A Bitcoin wallet that had sat silent for 13 years — holding roughly $40 million at current prices — suddenly became active this week, sending a jolt of speculation through crypto circles. The wallet, untouched since the network's infancy, moved its entire balance in a single transaction. The event is rare enough that traders immediately began guessing whether the owner was an early miner, an old investor, or someone who just rediscovered their keys.
The transaction itself
Blockchain data shows the wallet shifted nearly all of its bitcoin in a single outgoing transaction early Monday morning UTC. The address had received its last deposit back in 2013, when bitcoin was trading for well under $100. Now, at roughly $65,000 per coin, the move represents one of the largest dormant-whale awakenings in recent years. No further transactions have come from the wallet since the initial transfer.

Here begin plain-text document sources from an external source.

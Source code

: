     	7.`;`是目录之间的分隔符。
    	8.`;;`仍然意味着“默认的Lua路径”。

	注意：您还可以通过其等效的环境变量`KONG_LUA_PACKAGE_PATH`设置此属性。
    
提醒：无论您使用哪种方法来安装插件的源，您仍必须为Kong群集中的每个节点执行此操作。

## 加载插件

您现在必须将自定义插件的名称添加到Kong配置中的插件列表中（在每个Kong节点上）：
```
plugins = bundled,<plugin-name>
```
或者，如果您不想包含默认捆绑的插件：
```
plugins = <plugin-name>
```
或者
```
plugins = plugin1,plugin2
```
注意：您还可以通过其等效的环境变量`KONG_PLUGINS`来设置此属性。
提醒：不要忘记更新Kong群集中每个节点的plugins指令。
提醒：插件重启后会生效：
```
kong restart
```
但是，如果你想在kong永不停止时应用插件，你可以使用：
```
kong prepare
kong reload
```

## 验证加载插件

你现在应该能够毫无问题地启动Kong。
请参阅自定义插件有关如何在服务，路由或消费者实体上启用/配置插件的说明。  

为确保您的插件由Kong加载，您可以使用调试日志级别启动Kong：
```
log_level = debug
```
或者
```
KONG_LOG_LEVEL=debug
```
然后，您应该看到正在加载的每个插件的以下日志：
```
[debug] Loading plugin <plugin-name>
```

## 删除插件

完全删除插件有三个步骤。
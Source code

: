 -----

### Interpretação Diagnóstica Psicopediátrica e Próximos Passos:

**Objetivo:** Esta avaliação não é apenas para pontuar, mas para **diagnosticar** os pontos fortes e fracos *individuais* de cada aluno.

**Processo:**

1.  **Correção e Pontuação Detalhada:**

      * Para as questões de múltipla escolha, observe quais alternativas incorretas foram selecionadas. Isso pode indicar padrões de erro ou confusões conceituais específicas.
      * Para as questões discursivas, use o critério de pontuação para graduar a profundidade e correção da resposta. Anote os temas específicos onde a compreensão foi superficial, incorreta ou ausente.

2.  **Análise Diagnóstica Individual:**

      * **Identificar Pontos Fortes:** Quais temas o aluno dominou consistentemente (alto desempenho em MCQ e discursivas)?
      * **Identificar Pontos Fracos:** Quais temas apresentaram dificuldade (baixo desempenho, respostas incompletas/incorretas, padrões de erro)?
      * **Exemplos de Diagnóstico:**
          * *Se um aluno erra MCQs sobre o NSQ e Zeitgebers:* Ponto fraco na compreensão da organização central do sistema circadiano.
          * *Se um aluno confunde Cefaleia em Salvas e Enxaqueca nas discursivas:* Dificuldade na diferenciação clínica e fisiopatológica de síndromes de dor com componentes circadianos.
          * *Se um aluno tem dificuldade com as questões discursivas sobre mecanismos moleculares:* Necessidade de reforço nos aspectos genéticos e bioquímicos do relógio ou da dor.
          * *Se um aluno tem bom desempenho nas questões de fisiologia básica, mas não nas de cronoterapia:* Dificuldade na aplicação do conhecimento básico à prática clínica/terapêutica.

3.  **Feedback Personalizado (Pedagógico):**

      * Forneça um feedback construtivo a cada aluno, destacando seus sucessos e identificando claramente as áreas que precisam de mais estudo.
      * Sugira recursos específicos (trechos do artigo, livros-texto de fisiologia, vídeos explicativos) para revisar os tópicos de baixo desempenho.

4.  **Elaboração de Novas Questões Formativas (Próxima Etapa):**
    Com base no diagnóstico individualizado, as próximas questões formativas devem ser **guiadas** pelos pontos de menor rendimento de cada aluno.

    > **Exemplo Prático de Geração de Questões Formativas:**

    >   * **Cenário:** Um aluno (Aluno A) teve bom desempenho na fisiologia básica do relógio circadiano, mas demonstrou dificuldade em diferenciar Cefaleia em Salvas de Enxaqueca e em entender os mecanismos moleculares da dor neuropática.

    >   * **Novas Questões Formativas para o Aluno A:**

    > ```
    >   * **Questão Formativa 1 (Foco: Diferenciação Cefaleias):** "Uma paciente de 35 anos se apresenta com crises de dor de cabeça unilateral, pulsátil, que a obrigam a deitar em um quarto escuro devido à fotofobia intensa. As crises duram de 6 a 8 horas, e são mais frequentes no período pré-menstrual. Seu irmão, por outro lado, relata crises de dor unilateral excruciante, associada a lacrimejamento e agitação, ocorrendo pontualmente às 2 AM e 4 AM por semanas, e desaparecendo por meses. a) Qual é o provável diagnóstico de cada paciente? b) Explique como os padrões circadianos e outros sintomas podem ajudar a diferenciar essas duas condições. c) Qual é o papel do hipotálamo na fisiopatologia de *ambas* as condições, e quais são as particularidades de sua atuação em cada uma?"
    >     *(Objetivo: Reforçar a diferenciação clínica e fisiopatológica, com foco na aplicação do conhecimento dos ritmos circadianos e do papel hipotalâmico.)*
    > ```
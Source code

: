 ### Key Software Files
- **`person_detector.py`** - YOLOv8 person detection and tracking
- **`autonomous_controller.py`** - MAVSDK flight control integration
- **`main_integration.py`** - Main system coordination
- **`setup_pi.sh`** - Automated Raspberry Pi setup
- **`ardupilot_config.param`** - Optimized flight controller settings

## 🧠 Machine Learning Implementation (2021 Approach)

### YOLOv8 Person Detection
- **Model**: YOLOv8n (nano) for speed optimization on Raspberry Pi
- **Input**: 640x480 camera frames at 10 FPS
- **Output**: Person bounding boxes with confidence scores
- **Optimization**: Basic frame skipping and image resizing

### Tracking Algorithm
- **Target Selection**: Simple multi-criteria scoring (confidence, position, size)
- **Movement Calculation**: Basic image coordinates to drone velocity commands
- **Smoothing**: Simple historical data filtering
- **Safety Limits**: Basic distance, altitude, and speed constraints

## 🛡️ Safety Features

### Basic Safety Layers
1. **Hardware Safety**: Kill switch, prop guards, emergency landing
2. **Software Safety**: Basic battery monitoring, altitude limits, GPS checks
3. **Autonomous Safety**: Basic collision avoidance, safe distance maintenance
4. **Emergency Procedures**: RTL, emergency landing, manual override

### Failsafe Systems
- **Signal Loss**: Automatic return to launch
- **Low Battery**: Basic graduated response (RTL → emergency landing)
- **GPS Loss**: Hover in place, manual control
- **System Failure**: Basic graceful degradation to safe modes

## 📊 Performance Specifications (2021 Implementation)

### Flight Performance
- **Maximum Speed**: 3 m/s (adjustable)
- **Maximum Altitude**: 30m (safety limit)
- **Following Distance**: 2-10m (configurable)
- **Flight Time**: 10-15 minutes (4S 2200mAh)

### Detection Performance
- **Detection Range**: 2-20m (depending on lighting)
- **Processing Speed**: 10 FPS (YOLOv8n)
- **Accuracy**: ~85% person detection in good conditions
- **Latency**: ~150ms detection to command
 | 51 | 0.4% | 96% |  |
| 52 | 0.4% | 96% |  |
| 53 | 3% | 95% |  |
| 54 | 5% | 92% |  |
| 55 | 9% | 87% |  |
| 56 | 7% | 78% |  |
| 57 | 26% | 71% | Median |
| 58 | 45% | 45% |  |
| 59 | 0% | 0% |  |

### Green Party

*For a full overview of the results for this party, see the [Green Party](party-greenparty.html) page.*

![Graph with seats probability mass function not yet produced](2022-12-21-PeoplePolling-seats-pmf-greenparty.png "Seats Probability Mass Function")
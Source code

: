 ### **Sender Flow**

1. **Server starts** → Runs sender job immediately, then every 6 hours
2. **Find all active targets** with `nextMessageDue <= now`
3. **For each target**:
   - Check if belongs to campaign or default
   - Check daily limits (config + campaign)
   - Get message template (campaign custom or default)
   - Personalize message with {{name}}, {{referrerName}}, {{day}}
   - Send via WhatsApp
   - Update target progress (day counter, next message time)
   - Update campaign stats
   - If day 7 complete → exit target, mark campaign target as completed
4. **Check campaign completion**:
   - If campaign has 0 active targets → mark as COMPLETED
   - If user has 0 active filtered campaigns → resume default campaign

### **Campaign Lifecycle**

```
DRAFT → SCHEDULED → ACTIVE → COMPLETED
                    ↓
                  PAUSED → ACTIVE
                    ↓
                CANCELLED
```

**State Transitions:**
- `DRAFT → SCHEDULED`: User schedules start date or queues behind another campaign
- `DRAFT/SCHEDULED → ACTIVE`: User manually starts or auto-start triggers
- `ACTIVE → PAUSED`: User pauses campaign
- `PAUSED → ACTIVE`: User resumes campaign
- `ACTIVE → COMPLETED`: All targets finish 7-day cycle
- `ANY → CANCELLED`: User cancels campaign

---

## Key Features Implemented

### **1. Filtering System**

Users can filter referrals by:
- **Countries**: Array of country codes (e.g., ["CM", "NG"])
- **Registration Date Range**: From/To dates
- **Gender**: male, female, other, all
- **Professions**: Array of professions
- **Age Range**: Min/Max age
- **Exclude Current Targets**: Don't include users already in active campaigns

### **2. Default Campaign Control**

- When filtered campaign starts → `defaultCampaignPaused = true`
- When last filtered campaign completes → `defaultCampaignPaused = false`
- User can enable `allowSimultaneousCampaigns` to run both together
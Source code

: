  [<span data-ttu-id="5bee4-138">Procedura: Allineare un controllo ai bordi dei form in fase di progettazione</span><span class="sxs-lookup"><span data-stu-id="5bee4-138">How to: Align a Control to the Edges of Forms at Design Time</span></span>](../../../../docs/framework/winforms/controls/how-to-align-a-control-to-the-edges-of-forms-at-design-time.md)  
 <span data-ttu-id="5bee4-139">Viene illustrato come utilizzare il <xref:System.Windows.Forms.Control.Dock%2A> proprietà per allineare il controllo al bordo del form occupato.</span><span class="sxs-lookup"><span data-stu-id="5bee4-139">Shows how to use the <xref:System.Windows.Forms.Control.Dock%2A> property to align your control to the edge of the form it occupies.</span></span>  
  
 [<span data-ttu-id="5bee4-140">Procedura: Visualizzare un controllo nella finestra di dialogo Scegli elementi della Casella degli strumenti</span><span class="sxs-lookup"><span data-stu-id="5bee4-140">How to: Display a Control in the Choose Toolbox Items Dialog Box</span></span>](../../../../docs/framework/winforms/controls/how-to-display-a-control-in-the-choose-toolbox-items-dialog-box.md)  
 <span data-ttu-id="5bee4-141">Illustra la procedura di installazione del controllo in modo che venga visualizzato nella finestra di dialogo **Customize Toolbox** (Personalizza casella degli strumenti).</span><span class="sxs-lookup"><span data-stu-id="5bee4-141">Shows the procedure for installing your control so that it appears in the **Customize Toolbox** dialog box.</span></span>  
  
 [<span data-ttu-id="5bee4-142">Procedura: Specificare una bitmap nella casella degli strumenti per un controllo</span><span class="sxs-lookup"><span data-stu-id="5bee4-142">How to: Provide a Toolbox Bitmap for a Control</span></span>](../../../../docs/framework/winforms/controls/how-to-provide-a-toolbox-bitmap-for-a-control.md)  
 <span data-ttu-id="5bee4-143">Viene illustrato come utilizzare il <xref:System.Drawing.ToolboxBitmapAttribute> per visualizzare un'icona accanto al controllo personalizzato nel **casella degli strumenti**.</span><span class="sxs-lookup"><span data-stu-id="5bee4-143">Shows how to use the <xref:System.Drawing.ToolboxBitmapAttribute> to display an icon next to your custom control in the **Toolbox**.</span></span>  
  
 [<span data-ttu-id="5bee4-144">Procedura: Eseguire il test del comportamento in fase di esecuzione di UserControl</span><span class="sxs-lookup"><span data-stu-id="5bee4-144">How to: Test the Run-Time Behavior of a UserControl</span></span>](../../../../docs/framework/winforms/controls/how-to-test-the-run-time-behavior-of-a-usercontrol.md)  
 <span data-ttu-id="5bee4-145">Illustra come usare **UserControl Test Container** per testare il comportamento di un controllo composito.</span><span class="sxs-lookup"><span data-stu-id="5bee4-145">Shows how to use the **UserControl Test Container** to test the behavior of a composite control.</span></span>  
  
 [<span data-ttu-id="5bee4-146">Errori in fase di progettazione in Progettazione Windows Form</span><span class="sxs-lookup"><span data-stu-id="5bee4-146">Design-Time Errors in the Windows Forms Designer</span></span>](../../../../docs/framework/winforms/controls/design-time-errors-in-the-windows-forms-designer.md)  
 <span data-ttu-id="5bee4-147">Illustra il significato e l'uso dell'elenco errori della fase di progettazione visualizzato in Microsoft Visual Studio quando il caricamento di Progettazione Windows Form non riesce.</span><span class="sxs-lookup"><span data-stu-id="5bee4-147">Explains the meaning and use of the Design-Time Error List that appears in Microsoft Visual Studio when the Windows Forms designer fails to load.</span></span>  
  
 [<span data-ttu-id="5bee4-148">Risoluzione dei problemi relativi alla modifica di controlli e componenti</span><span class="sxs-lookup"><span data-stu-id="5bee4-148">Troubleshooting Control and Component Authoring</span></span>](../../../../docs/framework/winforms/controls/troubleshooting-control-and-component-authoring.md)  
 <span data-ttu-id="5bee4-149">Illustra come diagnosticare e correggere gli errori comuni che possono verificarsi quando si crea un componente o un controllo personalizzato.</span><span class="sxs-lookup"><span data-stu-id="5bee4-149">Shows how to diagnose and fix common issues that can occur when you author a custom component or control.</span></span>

Long-dormant wallets spooking the market is nothing new — but the timing here is sensitive. Bitcoin has been hovering around the $65,000 mark for weeks, and a sudden sale of this size could nudge prices. So far, the funds haven't hit any major exchange deposit addresses, suggesting the owner might be moving them to a new cold wallet rather than cashing out. Still, the uncertainty alone is enough to keep traders on edge.
Who owns it?
No one knows. The wallet's age — 2013 — places it in the era when bitcoin was still a hobbyist network. It could belong to an early adopter, a now-defunct exchange, or someone who simply lost the keys for over a decade. On-chain sleuths have been poring over the transaction history, but no public link to a known entity has emerged. The anonymity only adds to the mystique and the nervous energy around the move.
The next thing to watch is where those coins land next. If they show up on an exchange, expect a quick round of selling pressure. If they just sit in a new wallet, the market can exhale.